By Joseph Farrell

THE French Revolution was inspired by the quest for Liberty, Equality and Kindness ... well not quite kindness, but this is the term now employed in declarations made in subdued, very British tones, suggesting that as we emerge from the ravages of the Covid-19 crisis the new normal should be radically different from the old, and that greater kindness in society might be not a bad idea. The sentiment has been voiced before, if more stridently, when the followers of Danton or Robespierre called for not just Liberty and Equality but also Fraternity.

The less polemical “kindness” indicates a very British distaste of all ideology. Fraternity may be too loaded with unpleasant recollections of school-day readings of A Tale of Two Cities, but the aspiration behind the two terms is identical and deeply rooted in the human psyche. The ambition is voiced every time citizens take stock, usually when humanity is emerging from some cataclysm and deciding that the status quo was not good.

Fraternity-kindness is the secular equivalent of St Paul’s agape, translated as charity or, in more recent Biblical translations, love. Community had the same meaning for John Ruskin when he dispatched the undergraduate Oscar Wilde out to dig roads, as did decency for Orwell, solidarity for Engels, comradeship for generations of trade unionists. It is founded on a recognition of the need for a mental and moral change if purely political ideals for a new order are to be attained.

In this sense, it expresses a kinship between human beings deeper than class or skin. It imposes obligations towards others, and means that the rule of mere power, whether of the market or mafia type, is no longer tolerable. This aspiration is offended by Strong Men who impose codes they do not feel binding on themselves, by captains of industry who take the profits of collective endeavours and scoff at those below them, by ladies who exploit their cleaning women. It has been sinned against as often by the thoughtless Left as by the complacent Right.

Perhaps the call for kindness is the first inchoate sign that a fundamental recasting of values is under way. What unites the bishops, professor and barristers who tentatively advance a demand for a post-coronavirus overhaul of the economic order is an uneasy disquiet at prevailing levels of inequality in society, which brings us back to the French revolutionaries. Politicians of all parties, of the left as much as of the right, are curiously silent, although there has never been a more propitious moment for radical visions. Perhaps yesterday’s over-arching visions are not for today’s technocrats.

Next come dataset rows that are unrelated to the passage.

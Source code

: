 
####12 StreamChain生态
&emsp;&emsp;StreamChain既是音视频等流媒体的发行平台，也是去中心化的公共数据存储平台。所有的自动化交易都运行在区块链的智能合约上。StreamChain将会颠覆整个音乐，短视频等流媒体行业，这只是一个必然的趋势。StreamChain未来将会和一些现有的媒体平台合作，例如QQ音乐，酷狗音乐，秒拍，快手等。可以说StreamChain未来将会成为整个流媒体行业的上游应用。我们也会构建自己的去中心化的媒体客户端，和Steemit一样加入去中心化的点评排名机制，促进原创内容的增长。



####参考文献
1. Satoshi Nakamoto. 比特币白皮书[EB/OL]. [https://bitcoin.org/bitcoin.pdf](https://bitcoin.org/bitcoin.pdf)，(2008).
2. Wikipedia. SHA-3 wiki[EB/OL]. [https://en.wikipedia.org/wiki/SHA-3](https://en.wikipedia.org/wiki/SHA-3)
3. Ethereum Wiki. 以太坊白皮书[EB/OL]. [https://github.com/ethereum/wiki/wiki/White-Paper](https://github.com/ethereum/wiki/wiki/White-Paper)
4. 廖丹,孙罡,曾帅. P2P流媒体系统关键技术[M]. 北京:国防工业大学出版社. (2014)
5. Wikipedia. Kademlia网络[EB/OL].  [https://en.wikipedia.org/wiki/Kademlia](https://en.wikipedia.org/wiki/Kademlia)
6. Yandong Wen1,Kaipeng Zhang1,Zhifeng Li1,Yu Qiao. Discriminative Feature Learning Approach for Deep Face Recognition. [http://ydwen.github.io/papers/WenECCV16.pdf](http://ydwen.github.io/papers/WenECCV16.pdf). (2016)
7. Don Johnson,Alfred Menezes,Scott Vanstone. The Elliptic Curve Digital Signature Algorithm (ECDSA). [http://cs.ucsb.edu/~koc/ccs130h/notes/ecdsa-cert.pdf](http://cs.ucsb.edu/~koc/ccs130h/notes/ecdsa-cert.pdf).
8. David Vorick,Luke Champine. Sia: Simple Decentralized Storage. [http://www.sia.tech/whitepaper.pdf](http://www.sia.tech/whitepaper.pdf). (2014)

The new mood leans towards greater co-operation and less competition, and finds expression in an observation of the mismatch between market and social values, as has been noted by some American financiers who have concluded that the gulf in income between directors and employees under unbridled capitalism must be questioned. Captains of industry who have scorned objections to their inflated salaries may well now need more than PR agents. In Britain, this feeling is most plainly evidenced in unease at the status and remuneration offered to care workers. People who clap in the streets on Thursdays are outraged at the facile transformation by government of yesterday’s “unskilled” workers to today’s heroic spirits.

G K Chesterton famously reproached the People of England for not having spoke – yet! Is the silence being broken?